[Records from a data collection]

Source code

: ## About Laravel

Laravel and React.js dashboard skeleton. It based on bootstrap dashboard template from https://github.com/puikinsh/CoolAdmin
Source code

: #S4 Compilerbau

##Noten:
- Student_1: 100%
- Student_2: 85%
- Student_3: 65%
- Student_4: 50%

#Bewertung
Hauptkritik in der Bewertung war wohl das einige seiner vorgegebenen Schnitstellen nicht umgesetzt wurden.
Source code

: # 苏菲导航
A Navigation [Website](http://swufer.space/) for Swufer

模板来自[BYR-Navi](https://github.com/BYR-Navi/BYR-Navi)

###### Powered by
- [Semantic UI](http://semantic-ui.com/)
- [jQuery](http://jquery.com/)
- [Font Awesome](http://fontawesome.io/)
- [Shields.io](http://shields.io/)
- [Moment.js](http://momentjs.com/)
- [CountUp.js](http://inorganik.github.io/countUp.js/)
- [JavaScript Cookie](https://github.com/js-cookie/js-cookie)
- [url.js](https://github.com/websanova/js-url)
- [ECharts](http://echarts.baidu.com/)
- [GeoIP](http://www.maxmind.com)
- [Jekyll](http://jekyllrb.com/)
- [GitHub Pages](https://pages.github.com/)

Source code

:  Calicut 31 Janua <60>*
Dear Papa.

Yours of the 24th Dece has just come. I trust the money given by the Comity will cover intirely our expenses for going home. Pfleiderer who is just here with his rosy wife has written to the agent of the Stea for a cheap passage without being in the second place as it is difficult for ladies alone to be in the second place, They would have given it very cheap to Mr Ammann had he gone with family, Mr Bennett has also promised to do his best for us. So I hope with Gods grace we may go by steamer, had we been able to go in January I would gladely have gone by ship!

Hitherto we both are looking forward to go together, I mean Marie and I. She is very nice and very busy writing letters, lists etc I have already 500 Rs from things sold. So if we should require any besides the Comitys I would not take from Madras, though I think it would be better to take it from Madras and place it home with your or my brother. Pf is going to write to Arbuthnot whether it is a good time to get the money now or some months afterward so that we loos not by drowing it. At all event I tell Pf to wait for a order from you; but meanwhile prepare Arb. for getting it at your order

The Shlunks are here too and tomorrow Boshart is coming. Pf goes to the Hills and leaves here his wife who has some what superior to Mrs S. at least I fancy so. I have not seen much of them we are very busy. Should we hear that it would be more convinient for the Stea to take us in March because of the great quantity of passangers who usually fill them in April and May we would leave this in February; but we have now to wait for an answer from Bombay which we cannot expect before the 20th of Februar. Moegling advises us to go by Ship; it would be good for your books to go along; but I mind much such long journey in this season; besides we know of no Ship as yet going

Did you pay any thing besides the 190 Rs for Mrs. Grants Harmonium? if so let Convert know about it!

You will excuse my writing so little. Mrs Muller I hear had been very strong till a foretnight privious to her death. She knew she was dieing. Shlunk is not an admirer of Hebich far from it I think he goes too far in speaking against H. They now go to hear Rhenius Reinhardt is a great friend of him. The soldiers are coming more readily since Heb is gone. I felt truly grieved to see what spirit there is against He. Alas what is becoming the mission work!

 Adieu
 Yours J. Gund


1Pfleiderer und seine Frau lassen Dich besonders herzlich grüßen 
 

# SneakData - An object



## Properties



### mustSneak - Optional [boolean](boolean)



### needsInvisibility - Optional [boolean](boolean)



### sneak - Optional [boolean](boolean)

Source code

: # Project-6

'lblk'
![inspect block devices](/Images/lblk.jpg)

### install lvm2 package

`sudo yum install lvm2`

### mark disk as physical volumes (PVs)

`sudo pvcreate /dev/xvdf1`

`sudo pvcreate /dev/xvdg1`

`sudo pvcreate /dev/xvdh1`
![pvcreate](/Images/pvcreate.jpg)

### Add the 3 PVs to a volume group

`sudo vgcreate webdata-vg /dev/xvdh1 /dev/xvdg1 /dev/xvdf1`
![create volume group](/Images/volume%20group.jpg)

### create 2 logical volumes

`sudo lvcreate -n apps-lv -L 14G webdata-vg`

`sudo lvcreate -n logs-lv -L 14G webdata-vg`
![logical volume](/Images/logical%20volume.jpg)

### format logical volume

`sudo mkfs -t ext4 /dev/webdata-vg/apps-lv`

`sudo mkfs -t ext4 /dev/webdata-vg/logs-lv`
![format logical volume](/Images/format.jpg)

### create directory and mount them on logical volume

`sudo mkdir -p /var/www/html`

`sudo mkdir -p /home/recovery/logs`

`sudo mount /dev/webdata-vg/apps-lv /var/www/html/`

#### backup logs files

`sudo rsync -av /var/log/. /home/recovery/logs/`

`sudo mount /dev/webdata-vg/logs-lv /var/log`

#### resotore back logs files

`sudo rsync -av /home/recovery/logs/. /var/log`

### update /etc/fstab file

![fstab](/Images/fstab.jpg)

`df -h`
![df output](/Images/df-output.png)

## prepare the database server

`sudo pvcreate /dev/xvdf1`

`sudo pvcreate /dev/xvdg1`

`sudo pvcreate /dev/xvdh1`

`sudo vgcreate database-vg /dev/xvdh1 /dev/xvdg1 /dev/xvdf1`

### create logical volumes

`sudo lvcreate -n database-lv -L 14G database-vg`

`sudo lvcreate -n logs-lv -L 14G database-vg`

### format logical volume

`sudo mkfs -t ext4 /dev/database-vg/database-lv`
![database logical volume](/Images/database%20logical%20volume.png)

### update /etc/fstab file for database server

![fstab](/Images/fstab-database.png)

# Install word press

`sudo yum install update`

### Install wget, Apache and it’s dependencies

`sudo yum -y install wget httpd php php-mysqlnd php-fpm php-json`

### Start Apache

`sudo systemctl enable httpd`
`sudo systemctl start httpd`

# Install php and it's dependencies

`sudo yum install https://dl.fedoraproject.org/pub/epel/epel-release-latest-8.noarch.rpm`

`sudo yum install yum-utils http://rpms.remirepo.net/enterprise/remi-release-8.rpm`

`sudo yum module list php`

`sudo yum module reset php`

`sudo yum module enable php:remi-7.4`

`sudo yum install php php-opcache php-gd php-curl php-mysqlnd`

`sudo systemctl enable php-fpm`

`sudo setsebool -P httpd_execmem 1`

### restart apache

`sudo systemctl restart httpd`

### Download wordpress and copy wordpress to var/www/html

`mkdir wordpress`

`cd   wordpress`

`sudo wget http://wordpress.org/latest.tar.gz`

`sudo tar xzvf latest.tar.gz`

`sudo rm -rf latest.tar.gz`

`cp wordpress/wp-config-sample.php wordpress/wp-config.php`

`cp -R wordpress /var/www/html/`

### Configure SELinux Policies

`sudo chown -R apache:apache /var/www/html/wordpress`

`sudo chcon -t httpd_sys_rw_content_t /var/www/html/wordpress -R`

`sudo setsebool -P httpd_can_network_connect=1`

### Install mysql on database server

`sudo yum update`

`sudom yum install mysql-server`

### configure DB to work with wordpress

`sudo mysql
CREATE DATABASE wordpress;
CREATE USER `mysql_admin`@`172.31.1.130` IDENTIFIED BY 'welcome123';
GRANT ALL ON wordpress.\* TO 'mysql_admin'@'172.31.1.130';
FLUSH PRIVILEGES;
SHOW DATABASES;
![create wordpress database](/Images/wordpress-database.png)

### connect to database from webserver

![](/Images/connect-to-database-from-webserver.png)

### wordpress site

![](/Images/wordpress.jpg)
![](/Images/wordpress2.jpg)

Exercise objective: Return the data exactly. Include every record.

Your solution:
Source code

: ## About Laravel

Laravel and React.js dashboard skeleton. It based on bootstrap dashboard template from https://github.com/puikinsh/CoolAdmin
Source code

: #S4 Compilerbau

##Noten:
- Student_1: 100%
- Student_2: 85%
- Student_3: 65%
- Student_4: 50%

#Bewertung
Hauptkritik in der Bewertung war wohl das einige seiner vorgegebenen Schnitstellen nicht umgesetzt wurden.
Source code

: # 苏菲导航
A Navigation [Website](http://swufer.space/) for Swufer

模板来自[BYR-Navi](https://github.com/BYR-Navi/BYR-Navi)

###### Powered by
- [Semantic UI](http://semantic-ui.com/)
- [jQuery](http://jquery.com/)
- [Font Awesome](http://fontawesome.io/)
- [Shields.io](http://shields.io/)
- [Moment.js](http://momentjs.com/)
- [CountUp.js](http://inorganik.github.io/countUp.js/)
- [JavaScript Cookie](https://github.com/js-cookie/js-cookie)
- [url.js](https://github.com/websanova/js-url)
- [ECharts](http://echarts.baidu.com/)
- [GeoIP](http://www.maxmind.com)
- [Jekyll](http://jekyllrb.com/)
- [GitHub Pages](https://pages.github.com/)

Source code

:  Calicut 31 Janua <60>*
Dear Papa.

Yours of the 24th Dece has just come. I trust the money given by the Comity will cover intirely our expenses for going home. Pfleiderer who is just here with his rosy wife has written to the agent of the Stea for a cheap passage without being in the second place as it is difficult for ladies alone to be in the second place, They would have given it very cheap to Mr Ammann had he gone with family, Mr Bennett has also promised to do his best for us. So I hope with Gods grace we may go by steamer, had we been able to go in January I would gladely have gone by ship!

Hitherto we both are looking forward to go together, I mean Marie and I. She is very nice and very busy writing letters, lists etc I have already 500 Rs from things sold. So if we should require any besides the Comitys I would not take from Madras, though I think it would be better to take it from Madras and place it home with your or my brother. Pf is going to write to Arbuthnot whether it is a good time to get the money now or some months afterward so that we loos not by drowing it. At all event I tell Pf to wait for a order from you; but meanwhile prepare Arb. for getting it at your order

The Shlunks are here too and tomorrow Boshart is coming. Pf goes to the Hills and leaves here his wife who has some what superior to Mrs S. at least I fancy so. I have not seen much of them we are very busy. Should we hear that it would be more convinient for the Stea to take us in March because of the great quantity of passangers who usually fill them in April and May we would leave this in February; but we have now to wait for an answer from Bombay which we cannot expect before the 20th of Februar. Moegling advises us to go by Ship; it would be good for your books to go along; but I mind much such long journey in this season; besides we know of no Ship as yet going

Did you pay any thing besides the 190 Rs for Mrs. Grants Harmonium? if so let Convert know about it!

You will excuse my writing so little. Mrs Muller I hear had been very strong till a foretnight privious to her death. She knew she was dieing. Shlunk is not an admirer of Hebich far from it I think he goes too far in speaking against H. They now go to hear Rhenius Reinhardt is a great friend of him. The soldiers are coming more readily since Heb is gone. I felt truly grieved to see what spirit there is against He. Alas what is becoming the mission work!

 Adieu
 Yours J. Gund


1Pfleiderer und seine Frau lassen Dich besonders herzlich grüßen 
 

# SneakData - An object



## Properties



### mustSneak - Optional [boolean](boolean)



### needsInvisibility - Optional [boolean](boolean)



### sneak - Optional [boolean](boolean)

Source code

: # Project-6

'lblk'
![inspect block devices](/Images/lblk.jpg)

### install lvm2 package

`sudo yum install lvm2`

### mark disk as physical volumes (PVs)

`sudo pvcreate /dev/xvdf1`

`sudo pvcreate /dev/xvdg1`

`sudo pvcreate /dev/xvdh1`
![pvcreate](/Images/pvcreate.jpg)

### Add the 3 PVs to a volume group

`sudo vgcreate webdata-vg /dev/xvdh1 /dev/xvdg1 /dev/xvdf1`
![create volume group](/Images/volume%20group.jpg)

### create 2 logical volumes

`sudo lvcreate -n apps-lv -L 14G webdata-vg`

`sudo lvcreate -n logs-lv -L 14G webdata-vg`
![logical volume](/Images/logical%20volume.jpg)

### format logical volume

`sudo mkfs -t ext4 /dev/webdata-vg/apps-lv`

`sudo mkfs -t ext4 /dev/webdata-vg/logs-lv`
![format logical volume](/Images/format.jpg)

### create directory and mount them on logical volume

`sudo mkdir -p /var/www/html`

`sudo mkdir -p /home/recovery/logs`

`sudo mount /dev/webdata-vg/apps-lv /var/www/html/`

#### backup logs files

`sudo rsync -av /var/log/. /home/recovery/logs/`

`sudo mount /dev/webdata-vg/logs-lv /var/log`

#### resotore back logs files

`sudo rsync -av /home/recovery/logs/. /var/log`

### update /etc/fstab file

![fstab](/Images/fstab.jpg)

`df -h`
![df output](/Images/df-output.png)

## prepare the database server

`sudo pvcreate /dev/xvdf1`

`sudo pvcreate /dev/xvdg1`

`sudo pvcreate /dev/xvdh1`

`sudo vgcreate database-vg /dev/xvdh1 /dev/xvdg1 /dev/xvdf1`

### create logical volumes

`sudo lvcreate -n database-lv -L 14G database-vg`

`sudo lvcreate -n logs-lv -L 14G database-vg`

### format logical volume

`sudo mkfs -t ext4 /dev/database-vg/database-lv`
![database logical volume](/Images/database%20logical%20volume.png)

### update /etc/fstab file for database server

![fstab](/Images/fstab-database.png)

# Install word press

`sudo yum install update`

### Install wget, Apache and it’s dependencies

`sudo yum -y install wget httpd php php-mysqlnd php-fpm php-json`

### Start Apache

`sudo systemctl enable httpd`
`sudo systemctl start httpd`

# Install php and it's dependencies

`sudo yum install https://dl.fedoraproject.org/pub/epel/epel-release-latest-8.noarch.rpm`

`sudo yum install yum-utils http://rpms.remirepo.net/enterprise/remi-release-8.rpm`

`sudo yum module list php`

`sudo yum module reset php`

`sudo yum module enable php:remi-7.4`

`sudo yum install php php-opcache php-gd php-curl php-mysqlnd`

`sudo systemctl enable php-fpm`

`sudo setsebool -P httpd_execmem 1`

### restart apache

`sudo systemctl restart httpd`

### Download wordpress and copy wordpress to var/www/html

`mkdir wordpress`

`cd   wordpress`

`sudo wget http://wordpress.org/latest.tar.gz`

`sudo tar xzvf latest.tar.gz`

`sudo rm -rf latest.tar.gz`

`cp wordpress/wp-config-sample.php wordpress/wp-config.php`

`cp -R wordpress /var/www/html/`

### Configure SELinux Policies

`sudo chown -R apache:apache /var/www/html/wordpress`

`sudo chcon -t httpd_sys_rw_content_t /var/www/html/wordpress -R`

`sudo setsebool -P httpd_can_network_connect=1`

### Install mysql on database server

`sudo yum update`

`sudom yum install mysql-server`

### configure DB to work with wordpress

`sudo mysql
CREATE DATABASE wordpress;
CREATE USER `mysql_admin`@`172.31.1.130` IDENTIFIED BY 'welcome123';
GRANT ALL ON wordpress.\* TO 'mysql_admin'@'172.31.1.130';
FLUSH PRIVILEGES;
SHOW DATABASES;
![create wordpress database](/Images/wordpress-database.png)

### connect to database from webserver

![](/Images/connect-to-database-from-webserver.png)

### wordpress site

![](/Images/wordpress.jpg)
![](/Images/wordpress2.jpg)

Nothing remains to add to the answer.